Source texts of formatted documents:
+++
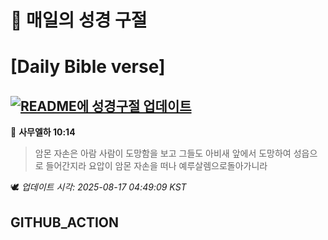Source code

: # 🙏 매일의 성경 구절
# [Daily Bible verse]
## [![README에 성경구절 업데이트](https://github.com/DONGSUKA/first_test/actions/workflows/update-readme-bible.yml/badge.svg)](https://github.com/DONGSUKA/first_test/actions/workflows/update-readme-bible.yml)
<!-- START_BIBLE_VERSE -->
📖 **사무엘하 10:14**
> 암몬 자손은 아람 사람이 도망함을 보고 그들도 아비새 앞에서 도망하여 성읍으로 들어간지라 요압이 암몬 자손을 떠나 예루살렘으로돌아가니라

🕊️ _업데이트 시각: 2025-08-17 04:49:09 KST_
  <!-- END_BIBLE_VERSE -->
## GITHUB_ACTION
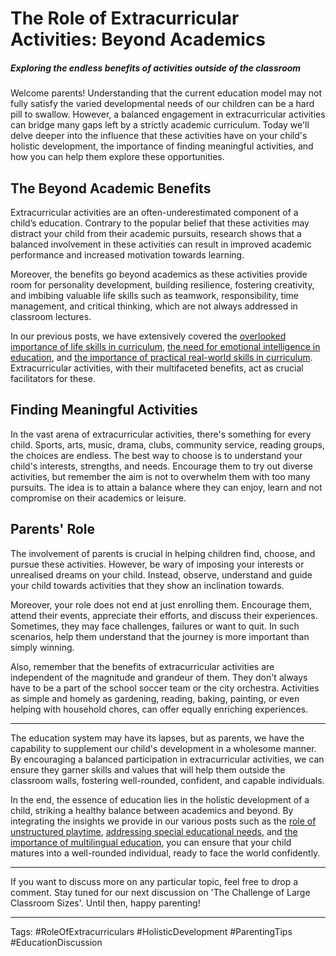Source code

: # The Role of Extracurricular Activities: Beyond Academics

##### Exploring the endless benefits of activities outside of the classroom

Welcome parents! Understanding that the current education model may not fully satisfy the varied developmental needs of our children can be a hard pill to swallow. However, a balanced engagement in extracurricular activities can bridge many gaps left by a strictly academic curriculum. Today we'll delve deeper into the influence that these activities have on your child's holistic development, the importance of finding meaningful activities, and how you can help them explore these opportunities. 

## The Beyond Academic Benefits

Extracurricular activities are an often-underestimated component of a child’s education. Contrary to the popular belief that these activities may distract your child from their academic pursuits, research shows that a balanced involvement in these activities can result in improved academic performance and increased motivation towards learning. 

Moreover, the benefits go beyond academics as these activities provide room for personality development, building resilience, fostering creativity, and imbibing valuable life skills such as teamwork, responsibility, time management, and critical thinking, which are not always addressed in classroom lectures. 

In our previous posts, we have extensively covered the [overlooked importance of life skills in curriculum](/xedublogeducation-fundamentals/the-overlooked-importance-of-life-skills-in-curriculum.md), [the need for emotional intelligence in education](/holistic-development/the-push-for-emotional-intelligence-in-education.md), and [the importance of practical real-world skills in curriculum](/education-fundamentals/practical-real-world-skills-in-curriculum.md). Extracurricular activities, with their multifaceted benefits, act as crucial facilitators for these.

## Finding Meaningful Activities

In the vast arena of extracurricular activities, there's something for every child. Sports, arts, music, drama, clubs, community service, reading groups, the choices are endless. The best way to choose is to understand your child's interests, strengths, and needs. Encourage them to try out diverse activities, but remember the aim is not to overwhelm them with too many pursuits. The idea is to attain a balance where they can enjoy, learn and not compromise on their academics or leisure.

## Parents' Role

The involvement of parents is crucial in helping children find, choose, and pursue these activities. However, be wary of imposing your interests or unrealised dreams on your child. Instead, observe, understand and guide your child towards activities that they show an inclination towards. 

Moreover, your role does not end at just enrolling them. Encourage them, attend their events, appreciate their efforts, and discuss their experiences. Sometimes, they may face challenges, failures or want to quit. In such scenarios, help them understand that the journey is more important than simply winning.

Also, remember that the benefits of extracurricular activities are independent of the magnitude and grandeur of them. They don't always have to be a part of the school soccer team or the city orchestra. Activities as simple and homely as gardening, reading, baking, painting, or even helping with household chores, can offer equally enriching experiences. 

---
The education system may have its lapses, but as parents, we have the capability to supplement our child's development in a wholesome manner. By encouraging a balanced participation in extracurricular activities, we can ensure they garner skills and values that will help them outside the classroom walls, fostering well-rounded, confident, and capable individuals.

In the end, the essence of education lies in the holistic development of a child, striking a healthy balance between academics and beyond. By integrating the insights we provide in our various posts such as the [role of unstructured playtime](/xedublogholistic-development/the-role-of-play-why-unstructured-time-matters.md), [addressing special educational needs](/education-fundamentals/the-challenge-of-addressing-special-educational-needs.md), and [the importance of multilingual education](/skill-development/the-importance-of-multilingual-education.md), you can ensure that your child matures into a well-rounded individual, ready to face the world confidently.

---
If you want to discuss more on any particular topic, feel free to drop a comment. Stay tuned for our next discussion on 'The Challenge of Large Classroom Sizes'. Until then, happy parenting!

___
Tags: #RoleOfExtracurriculars #HolisticDevelopment #ParentingTips #EducationDiscussion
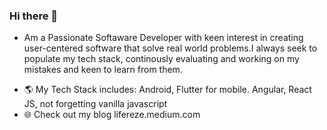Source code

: ### Hi there 👋

* Am a Passionate Softaware Developer with keen interest in creating user-centered software that solve real world problems.I always seek to populate my tech stack, continously evaluating and working on my mistakes and keen to learn from them.

- :earth_americas: My Tech Stack includes: Android, Flutter for mobile. Angular, React JS, not forgetting vanilla javascript
- :globe_with_meridians: Check out my blog lifereze.medium.com

<!--
**lifereze/lifereze** is a ✨ _special_ ✨ repository because its `README.md` (this file) appears on your GitHub profile.



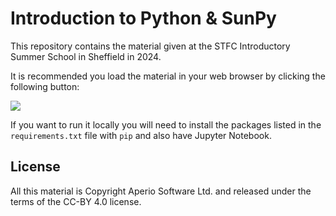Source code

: Introduction to Python & SunPy
==============================

This repository contains the material given at the STFC Introductory Summer
School in Sheffield in 2024.

It is recommended you load the material in your web browser by clicking the
following button:

[![](https://mybinder.org/badge_logo.svg)](https://mybinder.org/v2/gh/aperiosoftware/stfc_summer_school_2024/main?filepath=2024.ipynb)

If you want to run it locally you will need to install the packages listed in
the `requirements.txt` file with `pip` and also have Jupyter Notebook.

License
-------

All this material is Copyright Aperio Software Ltd. and released under the terms of the CC-BY 4.0 license.

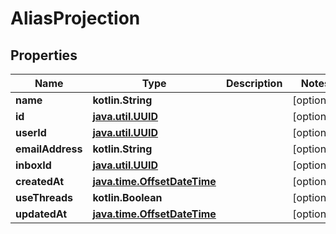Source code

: 
# AliasProjection

## Properties
Name | Type | Description | Notes
------------ | ------------- | ------------- | -------------
**name** | **kotlin.String** |  |  [optional]
**id** | [**java.util.UUID**](java.util.UUID) |  |  [optional]
**userId** | [**java.util.UUID**](java.util.UUID) |  |  [optional]
**emailAddress** | **kotlin.String** |  |  [optional]
**inboxId** | [**java.util.UUID**](java.util.UUID) |  |  [optional]
**createdAt** | [**java.time.OffsetDateTime**](java.time.OffsetDateTime) |  |  [optional]
**useThreads** | **kotlin.Boolean** |  |  [optional]
**updatedAt** | [**java.time.OffsetDateTime**](java.time.OffsetDateTime) |  |  [optional]



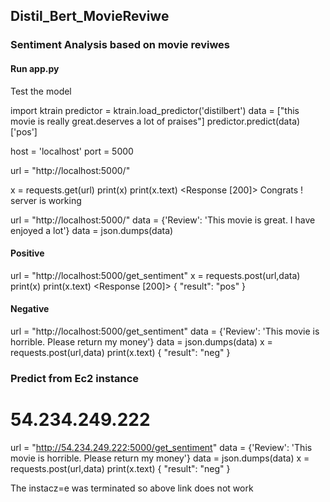 ## Distil_Bert_MovieReviwe

### Sentiment Analysis based on movie reviwes 

#### Run app.py

Test the model 

import ktrain
predictor = ktrain.load_predictor('distilbert')
data = ["this movie is really great.deserves a lot of praises"]
predictor.predict(data)
['pos']

host = 'localhost'
port = 5000

url = "http://localhost:5000/"

x = requests.get(url)
print(x)
print(x.text)
<Response [200]>
Congrats ! server is working

url = "http://localhost:5000/"
data = {'Review': 'This movie is great. I have enjoyed a lot'}
data = json.dumps(data)

#### Positive 
url = "http://localhost:5000/get_sentiment"
x = requests.post(url,data)
print(x)
print(x.text)
<Response [200]>
{
  "result": "pos"
}

#### Negative
url = "http://localhost:5000/get_sentiment"
data = {'Review': 'This movie is horrible. Please return my money'}
data = json.dumps(data)
x = requests.post(url,data)
print(x.text)
{
  "result": "neg"
}

### Predict from Ec2 instance
# 54.234.249.222
url = "http://54.234.249.222:5000/get_sentiment"
data = {'Review': 'This movie is horrible. Please return my money'}
data = json.dumps(data)
x = requests.post(url,data)
print(x.text)
{
  "result": "neg"
}

The instacz=e was terminated so above link does not work
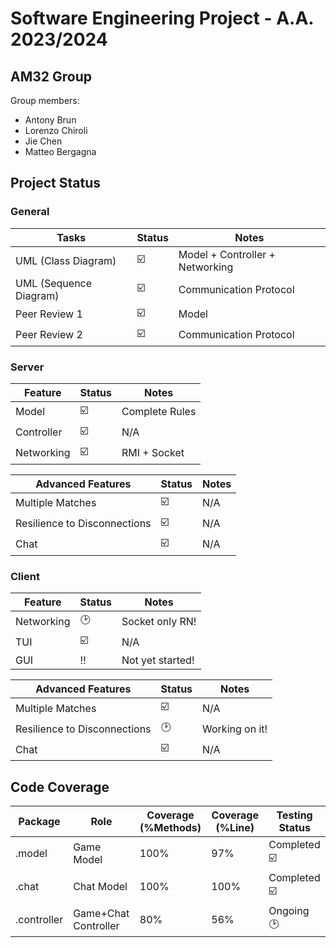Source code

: # Software Engineering Project - A.A. 2023/2024

## AM32 Group

Group members:

- Antony Brun
- Lorenzo Chiroli
- Jie Chen
- Matteo Bergagna

## Project Status

### General

| Tasks                  | Status | Notes                           |
|------------------------|--------|---------------------------------|
| UML (Class Diagram)    | ☑️     | Model + Controller + Networking |
| UML (Sequence Diagram) | ☑️     | Communication Protocol          |
| Peer Review 1          | ☑️     | Model                           |
| Peer Review 2          | ☑️     | Communication Protocol          |

### Server

| Feature    | Status | Notes          |
|------------|--------|----------------|
| Model      | ☑️     | Complete Rules |
| Controller | ☑️     | N/A            |
| Networking | ☑️     | RMI + Socket   |

| Advanced Features            | Status | Notes                 |
|------------------------------|--------|-----------------------|
| Multiple Matches             | ☑️     | N/A                   |
| Resilience to Disconnections | ☑️     | N/A                   |
| Chat                         | ☑️     | N/A                   |

### Client

| Feature    | Status | Notes            |
|------------|--------|------------------|
| Networking | 🕑     | Socket only RN!  |
| TUI        | ☑️     | N/A              |
| GUI        | ‼️     | Not yet started! |

| Advanced Features            | Status | Notes          |
|------------------------------|--------|----------------|
| Multiple Matches             | ☑️     | N/A            |
| Resilience to Disconnections | 🕑     | Working on it! |
| Chat                         | ☑️     | N/A            |

## Code Coverage

| Package     | Role                 | Coverage (%Methods) | Coverage (%Line) | Testing Status |
|-------------|----------------------|---------------------|------------------|----------------|
| .model      | Game Model           | 100%                | 97%              | Completed ☑️   |
| .chat       | Chat Model           | 100%                | 100%             | Completed ☑️   |
| .controller | Game+Chat Controller | 80%                 | 56%              | Ongoing 🕑     |
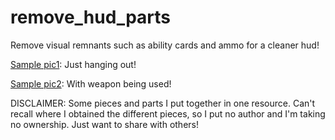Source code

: # remove_hud_parts
Remove visual remnants such as ability cards and ammo for a cleaner hud!

[Sample pic1](https://i.postimg.cc/nhMZq0dh/goldpan.png): Just hanging out!

[Sample pic2](https://i.postimg.cc/WpDHmxVK/bravefire-bloodmoon.png): With weapon being used!

DISCLAIMER: 
Some pieces and parts I put together in one resource. 
Can't recall where I obtained the different pieces, so I put no author and I'm taking no ownership.
Just want to share with others! 
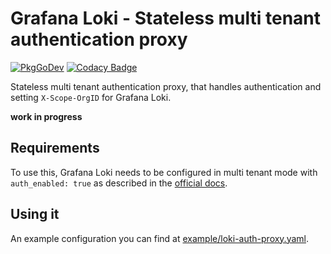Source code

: # Grafana Loki - Stateless multi tenant authentication proxy
[![PkgGoDev](https://pkg.go.dev/badge/go.bnck.me/loki-auth-proxy)](https://pkg.go.dev/go.bnck.me/loki-auth-proxy)
[![Codacy Badge](https://app.codacy.com/project/badge/Grade/a7da697dfae94a39bb74394ccf472df7)](https://www.codacy.com/gh/jpbede/loki-auth-proxy/dashboard)

Stateless multi tenant authentication proxy, that handles authentication and setting `X-Scope-OrgID` for Grafana Loki.

**work in progress**

## Requirements
To use this, Grafana Loki needs to be configured in multi tenant mode with `auth_enabled: true` as described in the [official docs](https://grafana.com/docs/loki/latest/operations/multi-tenancy/).

## Using it
An example configuration you can find at [example/loki-auth-proxy.yaml](example/loki-auth-proxy.yaml).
+++
Aim of the exercise: Check the data above and report how many lines include the word "OffsetDateTime", using a bare number.

Result of the task: 2